[Source texts of formatted documents]
⁂
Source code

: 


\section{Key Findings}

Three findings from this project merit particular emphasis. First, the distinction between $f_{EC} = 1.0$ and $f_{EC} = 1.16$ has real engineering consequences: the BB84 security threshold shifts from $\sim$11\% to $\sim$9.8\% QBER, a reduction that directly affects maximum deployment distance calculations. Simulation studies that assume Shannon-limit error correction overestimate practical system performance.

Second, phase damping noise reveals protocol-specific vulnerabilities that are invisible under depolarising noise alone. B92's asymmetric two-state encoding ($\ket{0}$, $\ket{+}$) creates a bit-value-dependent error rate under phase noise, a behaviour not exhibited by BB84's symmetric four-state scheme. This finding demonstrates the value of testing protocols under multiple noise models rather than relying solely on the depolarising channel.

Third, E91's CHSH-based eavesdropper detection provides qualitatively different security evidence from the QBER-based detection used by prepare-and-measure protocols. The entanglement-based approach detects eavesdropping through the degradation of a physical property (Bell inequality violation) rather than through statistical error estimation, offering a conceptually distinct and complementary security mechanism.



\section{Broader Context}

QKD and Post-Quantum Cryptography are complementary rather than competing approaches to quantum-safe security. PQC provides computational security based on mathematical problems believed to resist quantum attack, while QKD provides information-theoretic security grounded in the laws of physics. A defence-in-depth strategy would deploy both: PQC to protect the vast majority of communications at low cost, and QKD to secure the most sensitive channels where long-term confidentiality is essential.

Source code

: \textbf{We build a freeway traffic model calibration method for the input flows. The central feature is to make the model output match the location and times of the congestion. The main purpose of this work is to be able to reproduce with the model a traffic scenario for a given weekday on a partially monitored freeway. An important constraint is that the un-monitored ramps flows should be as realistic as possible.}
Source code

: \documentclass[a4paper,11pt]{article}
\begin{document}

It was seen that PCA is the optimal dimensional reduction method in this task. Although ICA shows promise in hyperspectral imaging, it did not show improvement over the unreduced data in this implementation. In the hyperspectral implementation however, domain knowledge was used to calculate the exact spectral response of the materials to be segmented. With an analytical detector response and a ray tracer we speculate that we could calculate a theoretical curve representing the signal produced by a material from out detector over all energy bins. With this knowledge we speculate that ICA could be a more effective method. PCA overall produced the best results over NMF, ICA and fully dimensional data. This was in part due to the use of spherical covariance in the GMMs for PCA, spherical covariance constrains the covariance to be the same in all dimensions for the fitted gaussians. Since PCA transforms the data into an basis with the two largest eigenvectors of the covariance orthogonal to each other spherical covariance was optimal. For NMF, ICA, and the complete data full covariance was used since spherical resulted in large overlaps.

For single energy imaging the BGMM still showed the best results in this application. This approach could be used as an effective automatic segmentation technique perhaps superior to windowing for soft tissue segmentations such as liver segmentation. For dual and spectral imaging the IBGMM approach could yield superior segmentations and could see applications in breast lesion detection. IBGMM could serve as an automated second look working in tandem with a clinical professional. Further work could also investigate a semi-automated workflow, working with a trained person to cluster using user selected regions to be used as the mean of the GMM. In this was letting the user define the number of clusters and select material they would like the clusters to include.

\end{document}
⁂
Would you write out all of the data exactly as given?

Source code

: 


\section{Key Findings}

Three findings from this project merit particular emphasis. First, the distinction between $f_{EC} = 1.0$ and $f_{EC} = 1.16$ has real engineering consequences: the BB84 security threshold shifts from $\sim$11\% to $\sim$9.8\% QBER, a reduction that directly affects maximum deployment distance calculations. Simulation studies that assume Shannon-limit error correction overestimate practical system performance.

Second, phase damping noise reveals protocol-specific vulnerabilities that are invisible under depolarising noise alone. B92's asymmetric two-state encoding ($\ket{0}$, $\ket{+}$) creates a bit-value-dependent error rate under phase noise, a behaviour not exhibited by BB84's symmetric four-state scheme. This finding demonstrates the value of testing protocols under multiple noise models rather than relying solely on the depolarising channel.

Third, E91's CHSH-based eavesdropper detection provides qualitatively different security evidence from the QBER-based detection used by prepare-and-measure protocols. The entanglement-based approach detects eavesdropping through the degradation of a physical property (Bell inequality violation) rather than through statistical error estimation, offering a conceptually distinct and complementary security mechanism.



\section{Broader Context}

QKD and Post-Quantum Cryptography are complementary rather than competing approaches to quantum-safe security. PQC provides computational security based on mathematical problems believed to resist quantum attack, while QKD provides information-theoretic security grounded in the laws of physics. A defence-in-depth strategy would deploy both: PQC to protect the vast majority of communications at low cost, and QKD to secure the most sensitive channels where long-term confidentiality is essential.

Source code

: \textbf{We build a freeway traffic model calibration method for the input flows. The central feature is to make the model output match the location and times of the congestion. The main purpose of this work is to be able to reproduce with the model a traffic scenario for a given weekday on a partially monitored freeway. An important constraint is that the un-monitored ramps flows should be as realistic as possible.}
Source code

: \documentclass[a4paper,11pt]{article}
\begin{document}

It was seen that PCA is the optimal dimensional reduction method in this task. Although ICA shows promise in hyperspectral imaging, it did not show improvement over the unreduced data in this implementation. In the hyperspectral implementation however, domain knowledge was used to calculate the exact spectral response of the materials to be segmented. With an analytical detector response and a ray tracer we speculate that we could calculate a theoretical curve representing the signal produced by a material from out detector over all energy bins. With this knowledge we speculate that ICA could be a more effective method. PCA overall produced the best results over NMF, ICA and fully dimensional data. This was in part due to the use of spherical covariance in the GMMs for PCA, spherical covariance constrains the covariance to be the same in all dimensions for the fitted gaussians. Since PCA transforms the data into an basis with the two largest eigenvectors of the covariance orthogonal to each other spherical covariance was optimal. For NMF, ICA, and the complete data full covariance was used since spherical resulted in large overlaps.

For single energy imaging the BGMM still showed the best results in this application. This approach could be used as an effective automatic segmentation technique perhaps superior to windowing for soft tissue segmentations such as liver segmentation. For dual and spectral imaging the IBGMM approach could yield superior segmentations and could see applications in breast lesion detection. IBGMM could serve as an automated second look working in tandem with a clinical professional. Further work could also investigate a semi-automated workflow, working with a trained person to cluster using user selected regions to be used as the mean of the GMM. In this was letting the user define the number of clusters and select material they would like the clusters to include.

\end{document}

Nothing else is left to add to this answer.